▸ Raw data:

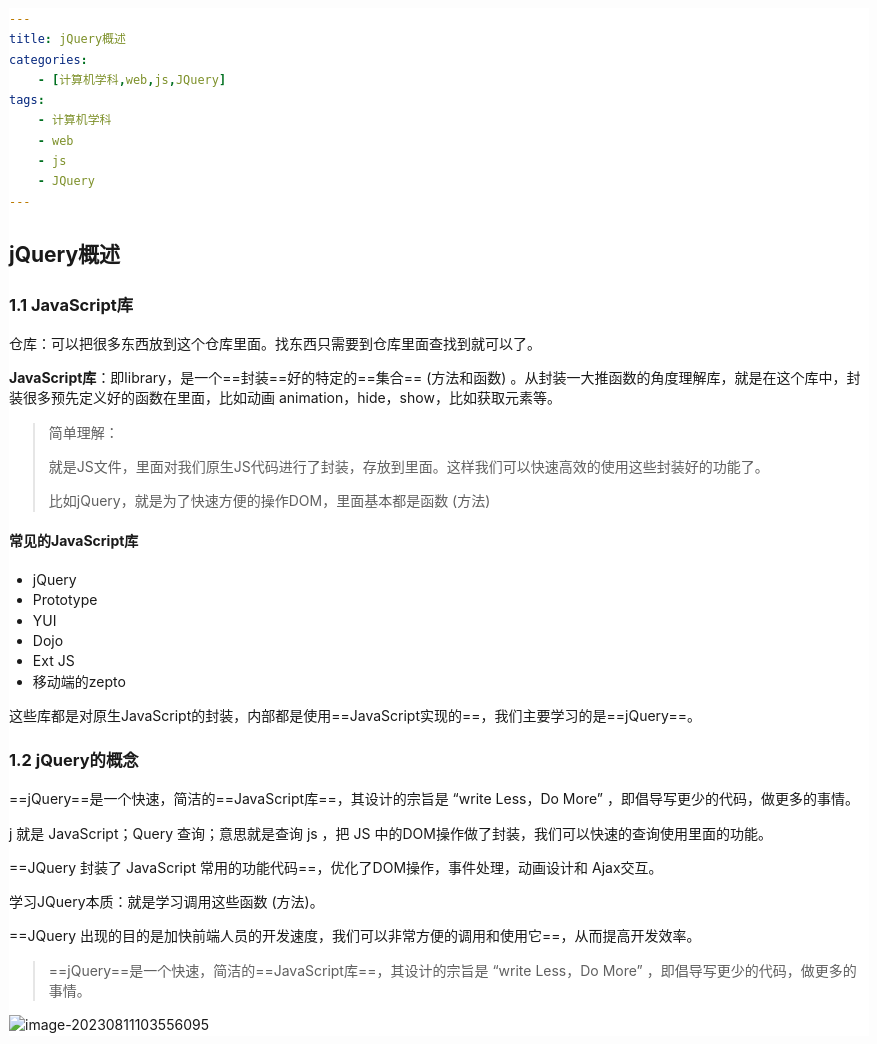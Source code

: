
 ```yaml
---
title: jQuery概述
categories:
    - [计算机学科,web,js,JQuery]
tags:
    - 计算机学科
    - web
    - js
    - JQuery
---
```


## jQuery概述

### 1.1 JavaScript库

仓库：可以把很多东西放到这个仓库里面。找东西只需要到仓库里面查找到就可以了。

**JavaScript库**：即library，是一个==封装==好的特定的==集合== (方法和函数) 。从封装一大推函数的角度理解库，就是在这个库中，封装很多预先定义好的函数在里面，比如动画 animation，hide，show，比如获取元素等。

>  简单理解：
>
>  就是JS文件，里面对我们原生JS代码进行了封装，存放到里面。这样我们可以快速高效的使用这些封装好的功能了。
>
>  比如jQuery，就是为了快速方便的操作DOM，里面基本都是函数 (方法)

#### 常见的JavaScript库

-  jQuery
-  Prototype
-  YUI
-  Dojo
-  Ext JS
-  移动端的zepto

这些库都是对原生JavaScript的封装，内部都是使用==JavaScript实现的==，我们主要学习的是==jQuery==。

### 1.2 jQuery的概念

==jQuery==是一个快速，简洁的==JavaScript库==，其设计的宗旨是 “write Less，Do More” ，即倡导写更少的代码，做更多的事情。

j 就是 JavaScript；Query 查询；意思就是查询 js ，把 JS 中的DOM操作做了封装，我们可以快速的查询使用里面的功能。

==JQuery 封装了 JavaScript 常用的功能代码==，优化了DOM操作，事件处理，动画设计和 Ajax交互。

<span alt=solid>学习JQuery本质：就是学习调用这些函数 (方法)</span>。

==JQuery 出现的目的是加快前端人员的开发速度，我们可以非常方便的调用和使用它==，从而提高开发效率。

>  ==jQuery==是一个快速，简洁的==JavaScript库==，其设计的宗旨是 “write Less，Do More” ，即倡导写更少的代码，做更多的事情。

![image-20230811103556095](https://raw.githubusercontent.com/PigPigLetsGo/imeages/master/202308111035140.png)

▸ Your goal: Among the lines of the listing above, which ones contain the word "即倡导写更少的代码"? Show them.

▸ Exercise answer:
==jQuery==是一个快速，简洁的==JavaScript库==，其设计的宗旨是 “write Less，Do More” ，即倡导写更少的代码，做更多的事情。
>  ==jQuery==是一个快速，简洁的==JavaScript库==，其设计的宗旨是 “write Less，Do More” ，即倡导写更少的代码，做更多的事情。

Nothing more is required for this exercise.